You know what Corvisart says. You have a family; therefore it is right
you should take care of your health. You must not kill yourself with
work; therefore some one must be got to assist you. Joseph tells me that
he can recommend a secretary, one of whom he speaks very highly. He
shall be under your direction; he can make out your copies, and do all
that can consistently be required of him. This, I think, will be a great
relief to you."--"I ask for nothing better," replied I, "than to have the
assistance of some one who, after becoming acquainted with the business,
may, some time or other, succeed me." Joseph sent M. de Meneval, a young
man who, to a good education, added the recommendations of industry and
prudence. I had every reason to be satisfied with him.

It was now that Napoleon employed all those devices and caresses which
always succeeded so well with him, and which yet again gained the day, to
put an end to the inconvenience caused to him by my retirement, and to
retain me. Here I call every one who knew me as witnesses that nothing
could equal my grief and despair to find myself obliged to again begin my
troublesome work. My health had suffered much from it. Corvisart was a
clever counsellor, but it was only during the night that I could carry
out his advice. To resume my duties was to renounce all hope of rest,
and even of health.

--[There is considerable truth in this statement about the effect on
his health. His successor, Meneval, without the same amount of
work, broke down and had to receive assistance (Meneval, tome i. p.
149).]--

I soon perceived the First Consul's anxiety to make M. de Meneval
acquainted with the routine of business, and accustomed to his manner.
Bonaparte had never pardoned me for having presumed to quit him after he
had attained so high a degree of power; he was only waiting for an
opportunity to punish me, and he seized upon an unfortunate circumstance
as an excuse for that separation which I had previously wished to bring
about.

I will explain this circumstance, which ought to have obtained for me the
consolation and assistance of the First Consul rather than the forfeiture
of his favour. My rupture with him has been the subject of various
misstatements, all of which I shall not take the trouble to correct;
I will merely notice what I have read in the Memoirs of the Duc de
Rovigo, in which it is stated that I was accused of peculation. M. de
Rovigo thus expresses himself:

Ever since the First Consul was invested with the supreme power his
life had been a continued scene of personal exertion. He had for
his private secretary M. de Bourrienne, a friend and companion of
his youth, whom he now made the sharer of all his labours. He
frequently sent for him in the dead of the night, and particularly
insisted upon his attending him every morning at seven. Bourrienne
was punctual in his attendance with the public papers, which he had
previously glanced over. The First Consul almost invariably read
their contents himself; he then despatched some business, and sat
down to table just as the clock struck nine. His breakfast, which
lasted six minutes, was no sooner over than he returned to his
cabinet, only left it for dinner, and resumed his close occupation
immediately after, until ten at night, which was his usual hour for
retiring to rest.

Bourrienne was gifted with a most wonderful memory; he could speak
and write many languages, and would make his pen follow as fast as
words were uttered. He possessed many other advantages; he was well
acquainted with the administrative departments, was versed in the
law of nations, and possessed a zeal and activity which rendered his
services quite indispensable to the First Consul. I have known the
several grounds upon which the unlimited confidence placed in him by
his chief rested, but am unable to speak with equal assurance of the
errors which occasioned his losing that confidence.

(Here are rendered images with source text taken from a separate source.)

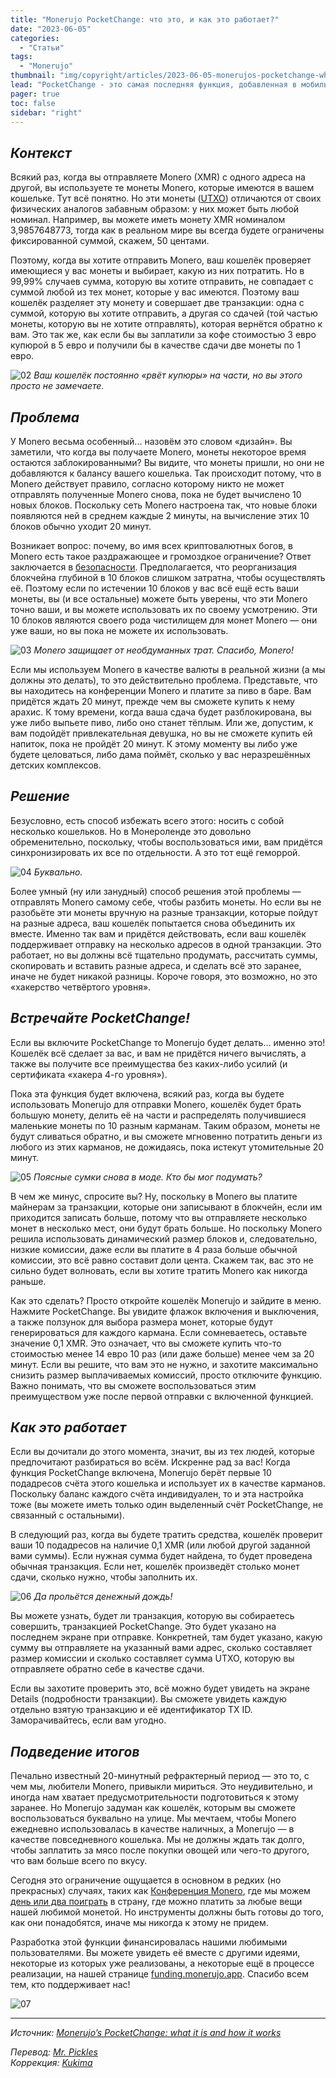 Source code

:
 ```yaml
---
title: "Monerujo PocketChange: что это, и как это работает?"
date: "2023-06-05"
categories:
  - "Статьи"
tags:
  - "Monerujo"
thumbnail: "img/copyright/articles/2023-06-05-monerujos-pocketchange-what-it-is-and-how-it-works/01.png"  
lead: "PocketChange - это самая последняя функция, добавленная в мобильный кошелёк Monerujo. Если в двух словах, когда эта функция включена, то когда вы тратите деньги, Monerujo создаёт дополнительные транзакции сдачи, и поэтому у вас всегда будут иметься разблокированные средства для последующей траты. Если это звучит несколько заумно и непонятно, не отчаивайтесь. Разберёмся во всём по порядку."
pager: true
toc: false
sidebar: "right"
---
```


## _Контекст_

Всякий раз, когда вы отправляете Monero (XMR) с одного адреса на другой, вы используете те монеты Monero, которые имеются в вашем кошельке. Тут всё понятно. Но эти монеты ([UTXO](https://en.wikipedia.org/wiki/Unspent_transaction_output)) отличаются от своих физических аналогов забавным образом: у них может быть любой номинал. Например, вы можете иметь монету XMR номиналом 3,9857648773, тогда как в реальном мире вы всегда будете ограничены фиксированной суммой, скажем, 50 центами.

Поэтому, когда вы хотите отправить Monero, ваш кошелёк проверяет имеющиеся у вас монеты и выбирает, какую из них потратить. Но в 99,99% случаев сумма, которую вы хотите отправить, не совпадает с суммой любой из тех монет, которые у вас имеются. Поэтому ваш кошелёк разделяет эту монету и совершает две транзакции: одна с суммой, которую вы хотите отправить, а другая со сдачей (той частью монеты, которую вы не хотите отправлять), которая вернётся обратно к вам. Это так же, как если бы вы заплатили за кофе стоимостью 3 евро купюрой в 5 евро и получили бы в качестве сдачи две монеты по 1 евро.

![02](/img/copyright/articles/2023-06-05-monerujos-pocketchange-what-it-is-and-how-it-works/02.png)
_Ваш кошелёк постоянно «рвёт купюры» на части, но вы этого просто не замечаете._

## _Проблема_

У Monero весьма особенный... назовём это словом «дизайн». Вы заметили, что когда вы получаете Monero, монеты некоторое время остаются заблокированными? Вы видите, что монеты пришли, но они не добавляются к балансу вашего кошелька. Так происходит потому, что в Monero действует правило, согласно которому никто не может отправлять полученные Monero снова, пока не будет вычислено 10 новых блоков. Поскольку сеть Monero настроена так, что новые блоки появляются ней в среднем каждые 2 минуты, на вычисление этих 10 блоков обычно уходит 20 минут.

Возникает вопрос: почему, во имя всех криптовалютных богов, в Monero есть такое раздражающее и громоздкое ограничение? Ответ заключается в [безопасности](https://github.com/monero-project/research-lab/issues/95). Предполагается, что реорганизация блокчейна глубиной в 10 блоков слишком затратна, чтобы осуществлять её. Поэтому если по истечении 10 блоков у вас всё ещё есть ваши монеты, вы (и все остальные) можете быть уверены, что эти Monero точно ваши, и вы можете использовать их по своему усмотрению. Эти 10 блоков являются своего рода чистилищем для монет Monero — они уже ваши, но вы пока не можете их использовать.

![03](/img/copyright/articles/2023-06-05-monerujos-pocketchange-what-it-is-and-how-it-works/03.png)
_Monero защищает от необдуманных трат. Спасибо, Monero!_

Если мы используем Monero в качестве валюты в реальной жизни (а мы должны это делать), то это действительно проблема. Представьте, что вы находитесь на конференции Monero и платите за пиво в баре. Вам придётся ждать 20 минут, прежде чем вы сможете купить к нему арахис. К тому времени, когда ваша сдача будет разблокирована, вы уже либо выпьете пиво, либо оно станет тёплым. Или же, допустим, к вам подойдёт привлекательная девушка, но вы не сможете купить ей напиток, пока не пройдёт 20 минут. К этому моменту вы либо уже будете целоваться, либо дама поймёт, сколько у вас неразрешённых детских комплексов.

## _Решение_

Безусловно, есть способ избежать всего этого: носить с собой несколько кошельков. Но в Монероленде это довольно обременительно, поскольку, чтобы воспользоваться ими, вам придётся синхронизировать их все по отдельности. А это тот ещё геморрой.

![04](/img/copyright/articles/2023-06-05-monerujos-pocketchange-what-it-is-and-how-it-works/04.png)
_Буквально._

Более умный (ну или занудный) способ решения этой проблемы — отправлять Monero самому себе, чтобы разбить монеты. Но если вы не разобьёте эти монеты вручную на разные транзакции, которые пойдут на разные адреса, ваш кошелёк попытается снова объединить их вместе. Именно так вам и придётся действовать, если ваш кошелёк поддерживает отправку на несколько адресов в одной транзакции. Это работает, но вы должны всё тщательно продумать, рассчитать суммы, скопировать и вставить разные адреса, и сделать всё это заранее, иначе не будет никакой разницы. Короче говоря, это возможно, но это «хакерство четвёртого уровня».

## _Встречайте PocketChange!_

Если вы включите PocketChange то Monerujo будет делать... именно это! Кошелёк всё сделает за вас, и вам не придётся ничего вычислять, а также вы получите все преимущества без каких-либо усилий (и сертификата «хакера 4-го уровня»).

Пока эта функция будет включена, всякий раз, когда вы будете использовать Monerujo для отправки Monero, кошелёк будет брать большую монету, делить её на части и распределять получившиеся маленькие монеты по 10 разным карманам. Таким образом, монеты не будут сливаться обратно, и вы сможете мгновенно потратить деньги из любого из этих карманов, не дожидаясь, пока истекут утомительные 20 минут.

![05](/img/copyright/articles/2023-06-05-monerujos-pocketchange-what-it-is-and-how-it-works/05.png)
_Поясные сумки снова в моде. Кто бы мог подумать?_

В чем же минус, спросите вы? Ну, поскольку в Monero вы платите майнерам за транзакции, которые они записывают в блокчейн, если им приходится записать больше, потому что вы отправляете несколько монет в несколько мест, они будут брать больше. Но поскольку Monero решила использовать динамический размер блоков и, следовательно, низкие комиссии, даже если вы платите в 4 раза больше обычной комиссии, это всё равно составит доли цента. Скажем так, вас это не сильно будет волновать, если вы хотите тратить Monero как никогда раньше.

Как это сделать? Просто откройте кошелёк Monerujo и зайдите в меню. Нажмите PocketChange. Вы увидите флажок включения и выключения, а также ползунок для выбора размера монет, которые будут генерироваться для каждого кармана. Если сомневаетесь, оставьте значение 0,1 XMR. Это означает, что вы сможете купить что-то стоимостью менее 14 евро 10 раз (или даже больше) менее чем за 20 минут. Если вы решите, что вам это не нужно, и захотите максимально снизить размер выплачиваемых комиссий, просто отключите функцию. Важно понимать, что вы сможете воспользоваться этим преимуществом уже после первой отправки с включенной функцией.

## _Как это работает_

Если вы дочитали до этого момента, значит, вы из тех людей, которые предпочитают разбираться во всём. Искренне рад за вас! Когда функция PocketChange включена, Monerujo берёт первые 10 подадресов счёта этого кошелька и использует их в качестве карманов. Поскольку баланс каждого счёта индивидуален, то и эта настройка тоже (вы можете иметь только один выделенный счёт PocketChange, не связанный с остальными).

В следующий раз, когда вы будете тратить средства, кошелёк проверит ваши 10 подадресов на наличие 0,1 XMR (или любой другой заданной вами суммы). Если нужная сумма будет найдена, то будет проведена обычная транзакция. Если нет, кошелёк произведёт столько монет сдачи, сколько нужно, чтобы заполнить их.

![06](/img/copyright/articles/2023-06-05-monerujos-pocketchange-what-it-is-and-how-it-works/06.png)
_Да прольётся денежный дождь!_

Вы можете узнать, будет ли транзакция, которую вы собираетесь совершить, транзакцией PocketChange. Это будет указано на последнем экране при отправке. Конкретней, там будет указано, какую сумму вы отправляете на указанный вами адрес, сколько составляет размер комиссии и сколько составляет сумма UTXO, которую вы отправляете обратно себе в качестве сдачи.

Если вы захотите проверить это, всё можно будет увидеть на экране Details (подробности транзакции). Вы сможете увидеть каждую отдельно взятую транзакцию и её идентификатор TX ID. Заморачивайтесь, если вам угодно.

## _Подведение итогов_

Печально известный 20-минутный рефрактерный период ― это то, с чем мы, любители Monero, привыкли мириться. Это неудивительно, и иногда нам хватает предусмотрительности подготовиться к этому заранее. Но Monerujo задуман как кошелёк, которым вы сможете воспользоваться буквально на улице. Мы мечтаем, чтобы Monero ежедневно использовалась в качестве наличных, а Monerujo ― в качестве повседневного кошелька. Мы не должны ждать так долго, чтобы заплатить за мясо после покупки овощей или чего-то другого, что вам больше всего по вкусу.

Сегодня это ограничение ощущается в основном в редких (но прекрасных) случаях, таких как [Конференция Monero](https://monerokon.com/), где мы можем [день или два поиграть](https://monerotopia.com/) в страну, где можно платить за любые вещи нашей любимой монетой. Но инструменты должны быть готовы до того, как они понадобятся, иначе мы никогда к этому не придем.

Разработка этой функции финансировалась нашими любимыми пользователями. Вы можете увидеть её вместе с другими идеями, некоторые из которых уже реализованы, а некоторые ещё в процессе реализации, на нашей странице [funding.monerujo.app](https://funding.monerujo.app). Спасибо всем тем, кто поддерживает нас!

![07](/img/copyright/articles/2023-06-05-monerujos-pocketchange-what-it-is-and-how-it-works/07.png)

---

_Источник: [Monerujo’s PocketChange: what it is and how it works](https://anhdres.medium.com/monerujos-pocketchange-what-it-is-and-how-it-works-8e1ea1f7489e)_

_Перевод: [Mr. Pickles](https://t.me/v1docq47)_  
_Коррекция: [Kukima](https://t.me/Kukima)_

Bourrienne had many enemies; some were owing to his personal
character, a greater number to the situation which he held.
Others were jealous of the credit he enjoyed with the Head of the
Government; others, again, discontented at his not making that
credit subservient to their personal advantage. Some even imputed
to him the want of success that had attended their claims. It was
impossible to bring any charge against him on the score of
deficiency of talent or of indiscreet conduct; his personal habits
were watched--it was ascertained that he engaged in financial
speculations. An imputation could easily be founded on this
circumstance. Peculation was accordingly laid to his charge.

This was touching the most tender ground, for the First Consul held
nothing in greater abhorrence than unlawful gains. A solitary
voice, however, would have failed in an attempt to defame the
character of a man for whom he had so long felt esteem and
affection; other voices, therefore, were brought to bear against
him. Whether the accusations were well founded or otherwise, it is
beyond a doubt that all means were resorted to for bringing them to
the knowledge of the First Consul.

The most effectual course that suggested itself was the opening a
correspondence either with the accused party direct, or with those
with whom it was felt indispensable to bring him into contact; this
correspondence was carried on in a mysterious manner, and related to
the financial operations that had formed the grounds of a charge
against him.--Thus it is that, on more than one occasion, the very
channels intended for conveying truth to the knowledge of a
sovereign have been made available to the purpose of communicating
false intelligence to him. To give an instance.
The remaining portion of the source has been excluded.